I think that some people who voted for Sanders are automatically going to vote for Jill Stein and that’s great. But some aren’t. They’re going to say I’ve got to stop Clinton. I got to stop Trump. I got to vote for Clinton. And I’m saying you don’t have to do that.

NOOR: But you wouldn’t form a VotePact around insurgent candidates or antiestablishment candidates that are running within the two party duopoly.

HUSSEINI: I don’t know how that would work. This is a voting strategy for the general election. When you vote in the primaries – there the system tells you oh gosh you can’t vote for Sanders because he’s going to get clobbered in the general election. That was a huge argument by much of the establishment in the end I think that it swayed a lot of the people even though the polls didn’t bear that out.

So in a sense, the way that the major media report on the election sort of compel people to vote for the establishment candidate in the primary and then to vote for their lessor evil in the general, effectively totally reducing meaningful choice. In this case the establishment candidate emerged and the presumably maybe sort of maybe sometimes anti-establishment candidate on the republican side emerged which some certainly if they’re republican establishment didn’t want although he got tons of probably billions of dollars of free media from the major media as did Clinton of course.

So there are other hurdles obviously. The media terrain and money and so on and so forth. But Sanders having done what he did, the question becomes now what? Do you just fall into line with Clinton? Or do you – if you want a revolution, I mean Sanders I think it’s a little bit of hyperbole to say revolution. I think VotePact would be a real revolution. It would be a political revolution. It would be a revolution of the heart. It’s saying I’m going to cooperate with somebody that I disagree with in order to pursue our mutual interests in breaking open this system.

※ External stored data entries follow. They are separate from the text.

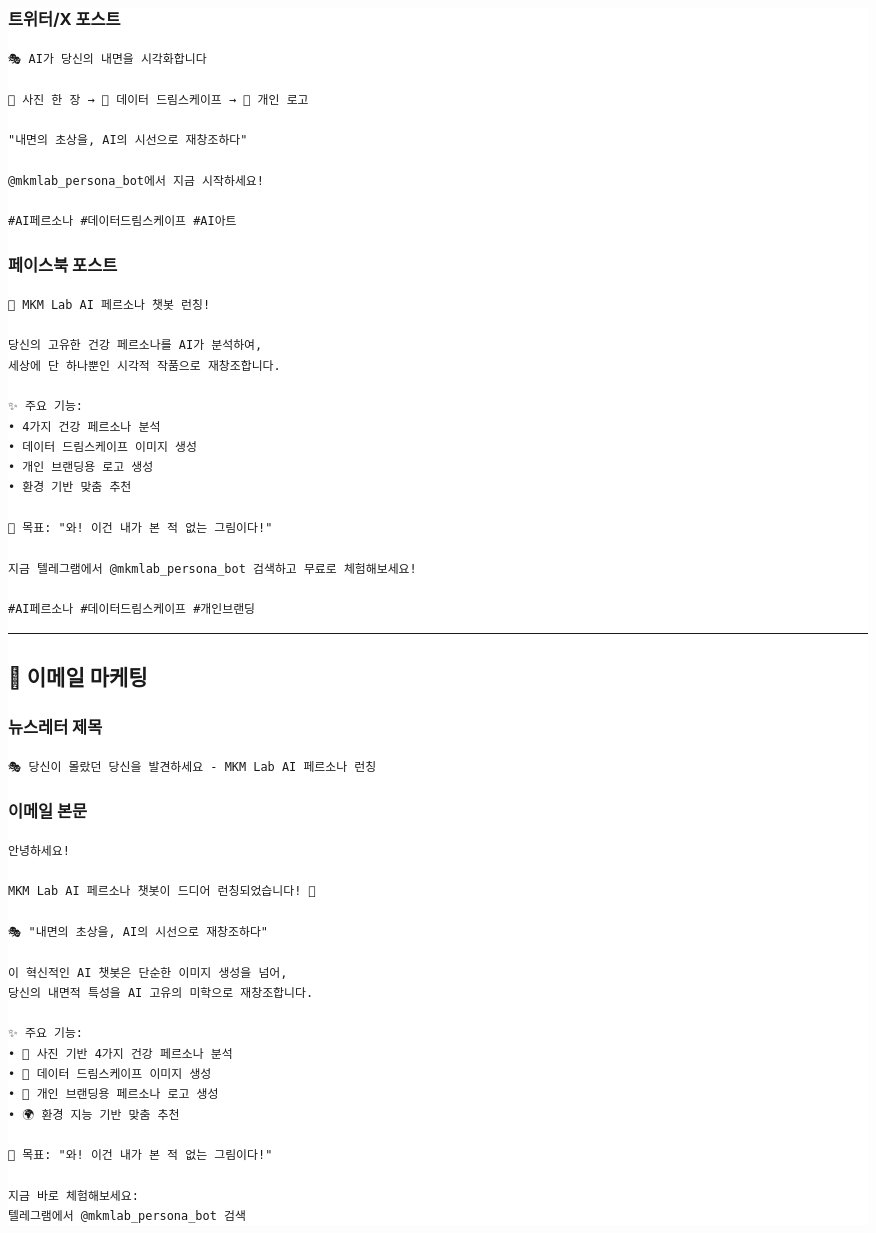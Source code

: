 ### 트위터/X 포스트
```
🎭 AI가 당신의 내면을 시각화합니다

📸 사진 한 장 → 🌌 데이터 드림스케이프 → 🎨 개인 로고

"내면의 초상을, AI의 시선으로 재창조하다"

@mkmlab_persona_bot에서 지금 시작하세요!

#AI페르소나 #데이터드림스케이프 #AI아트
```

### 페이스북 포스트
```
🤖 MKM Lab AI 페르소나 챗봇 런칭!

당신의 고유한 건강 페르소나를 AI가 분석하여, 
세상에 단 하나뿐인 시각적 작품으로 재창조합니다.

✨ 주요 기능:
• 4가지 건강 페르소나 분석
• 데이터 드림스케이프 이미지 생성
• 개인 브랜딩용 로고 생성
• 환경 기반 맞춤 추천

🎯 목표: "와! 이건 내가 본 적 없는 그림이다!"

지금 텔레그램에서 @mkmlab_persona_bot 검색하고 무료로 체험해보세요!

#AI페르소나 #데이터드림스케이프 #개인브랜딩
```

---

## 📧 이메일 마케팅

### 뉴스레터 제목
```
🎭 당신이 몰랐던 당신을 발견하세요 - MKM Lab AI 페르소나 런칭
```

### 이메일 본문
```
안녕하세요!

MKM Lab AI 페르소나 챗봇이 드디어 런칭되었습니다! 🎉

🎭 "내면의 초상을, AI의 시선으로 재창조하다"

이 혁신적인 AI 챗봇은 단순한 이미지 생성을 넘어,
당신의 내면적 특성을 AI 고유의 미학으로 재창조합니다.

✨ 주요 기능:
• 📸 사진 기반 4가지 건강 페르소나 분석
• 🌌 데이터 드림스케이프 이미지 생성
• 🎨 개인 브랜딩용 페르소나 로고 생성
• 🌍 환경 지능 기반 맞춤 추천

🎯 목표: "와! 이건 내가 본 적 없는 그림이다!"

지금 바로 체험해보세요:
텔레그램에서 @mkmlab_persona_bot 검색
```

And who knows where it can lead. I mean if VotePact were to take off and you had Jill Stein and Gary Johnson on the debate stage, maybe some of those Trump supporters would end up voting for Jill Stein. You know she’s against the TPP. She’s challenging corporate power. She’s talking about creating a massive jobs program that should appeal to poor whites as well as a whole litany of issues that should appeal to the African American community and lots of other communities.

So that could be a real game changer. But it’s a challenge to people who are buying into the lesser evil argument. You don’t need to do that. That’s a choice. That’s a concession. That’s a complicity on your part to the establishment and you can stop it.

NOOR: Sam Husseini the founder of VotePact. We hope that you’ll continue to keep us updated on the progress of VotePact and how it goes into November.

HUSSEINI: Thank you.

NOOR: And thank you for joining us on the Real News Network.

End

DISCLAIMER: Please note that transcripts for The Real News Network are typed from a
recording of the program. TRNN cannot guarantee their complete accuracy.